┌──

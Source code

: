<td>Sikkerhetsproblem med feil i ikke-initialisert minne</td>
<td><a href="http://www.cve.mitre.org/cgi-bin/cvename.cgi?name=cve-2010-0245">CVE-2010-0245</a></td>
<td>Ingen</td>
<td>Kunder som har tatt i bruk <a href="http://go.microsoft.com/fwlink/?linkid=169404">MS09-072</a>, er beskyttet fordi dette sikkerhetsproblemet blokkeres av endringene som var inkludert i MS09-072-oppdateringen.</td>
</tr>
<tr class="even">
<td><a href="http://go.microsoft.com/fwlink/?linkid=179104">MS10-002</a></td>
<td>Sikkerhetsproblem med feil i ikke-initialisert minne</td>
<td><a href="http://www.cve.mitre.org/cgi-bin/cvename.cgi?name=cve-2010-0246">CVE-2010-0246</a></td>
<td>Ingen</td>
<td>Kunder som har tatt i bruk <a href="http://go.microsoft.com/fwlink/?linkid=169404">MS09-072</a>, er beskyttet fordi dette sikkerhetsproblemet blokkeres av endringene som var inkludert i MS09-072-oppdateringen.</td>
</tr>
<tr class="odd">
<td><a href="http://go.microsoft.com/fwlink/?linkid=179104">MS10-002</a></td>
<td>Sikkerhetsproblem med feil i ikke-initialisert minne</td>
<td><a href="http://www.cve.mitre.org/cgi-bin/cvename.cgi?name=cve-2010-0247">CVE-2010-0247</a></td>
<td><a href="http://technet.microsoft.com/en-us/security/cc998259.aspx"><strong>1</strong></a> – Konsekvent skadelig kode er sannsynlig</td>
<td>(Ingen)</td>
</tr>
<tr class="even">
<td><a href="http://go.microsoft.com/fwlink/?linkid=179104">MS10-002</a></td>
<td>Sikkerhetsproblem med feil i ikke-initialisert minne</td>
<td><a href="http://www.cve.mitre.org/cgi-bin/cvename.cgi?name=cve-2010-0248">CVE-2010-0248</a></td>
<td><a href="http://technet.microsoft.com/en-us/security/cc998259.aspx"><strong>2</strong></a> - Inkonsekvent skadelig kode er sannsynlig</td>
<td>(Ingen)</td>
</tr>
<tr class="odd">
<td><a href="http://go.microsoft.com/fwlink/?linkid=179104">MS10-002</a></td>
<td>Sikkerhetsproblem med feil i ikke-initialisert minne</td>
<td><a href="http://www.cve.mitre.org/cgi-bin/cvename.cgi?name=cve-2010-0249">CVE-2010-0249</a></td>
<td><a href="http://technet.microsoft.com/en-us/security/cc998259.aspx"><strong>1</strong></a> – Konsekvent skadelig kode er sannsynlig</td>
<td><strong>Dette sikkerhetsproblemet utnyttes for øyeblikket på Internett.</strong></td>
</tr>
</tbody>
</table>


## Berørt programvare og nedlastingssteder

└──

Give back every line of the data exactly.

- _Your solution_:
Source code

:<td>Sikkerhetsproblem med feil i ikke-initialisert minne</td>
<td><a href="http://www.cve.mitre.org/cgi-bin/cvename.cgi?name=cve-2010-0245">CVE-2010-0245</a></td>
<td>Ingen</td>
<td>Kunder som har tatt i bruk <a href="http://go.microsoft.com/fwlink/?linkid=169404">MS09-072</a>, er beskyttet fordi dette sikkerhetsproblemet blokkeres av endringene som var inkludert i MS09-072-oppdateringen.</td>
</tr>
<tr class="even">
<td><a href="http://go.microsoft.com/fwlink/?linkid=179104">MS10-002</a></td>
<td>Sikkerhetsproblem med feil i ikke-initialisert minne</td>
<td><a href="http://www.cve.mitre.org/cgi-bin/cvename.cgi?name=cve-2010-0246">CVE-2010-0246</a></td>
<td>Ingen</td>
<td>Kunder som har tatt i bruk <a href="http://go.microsoft.com/fwlink/?linkid=169404">MS09-072</a>, er beskyttet fordi dette sikkerhetsproblemet blokkeres av endringene som var inkludert i MS09-072-oppdateringen.</td>
</tr>
<tr class="odd">
<td><a href="http://go.microsoft.com/fwlink/?linkid=179104">MS10-002</a></td>
<td>Sikkerhetsproblem med feil i ikke-initialisert minne</td>
<td><a href="http://www.cve.mitre.org/cgi-bin/cvename.cgi?name=cve-2010-0247">CVE-2010-0247</a></td>
<td><a href="http://technet.microsoft.com/en-us/security/cc998259.aspx"><strong>1</strong></a> – Konsekvent skadelig kode er sannsynlig</td>
<td>(Ingen)</td>
</tr>
<tr class="even">
<td><a href="http://go.microsoft.com/fwlink/?linkid=179104">MS10-002</a></td>
<td>Sikkerhetsproblem med feil i ikke-initialisert minne</td>
<td><a href="http://www.cve.mitre.org/cgi-bin/cvename.cgi?name=cve-2010-0248">CVE-2010-0248</a></td>
<td><a href="http://technet.microsoft.com/en-us/security/cc998259.aspx"><strong>2</strong></a> - Inkonsekvent skadelig kode er sannsynlig</td>
<td>(Ingen)</td>
</tr>
<tr class="odd">
<td><a href="http://go.microsoft.com/fwlink/?linkid=179104">MS10-002</a></td>
<td>Sikkerhetsproblem med feil i ikke-initialisert minne</td>
<td><a href="http://www.cve.mitre.org/cgi-bin/cvename.cgi?name=cve-2010-0249">CVE-2010-0249</a></td>
<td><a href="http://technet.microsoft.com/en-us/security/cc998259.aspx"><strong>1</strong></a> – Konsekvent skadelig kode er sannsynlig</td>
<td><strong>Dette sikkerhetsproblemet utnyttes for øyeblikket på Internett.</strong></td>
</tr>
</tbody>
</table>


## Berørt programvare og nedlastingssteder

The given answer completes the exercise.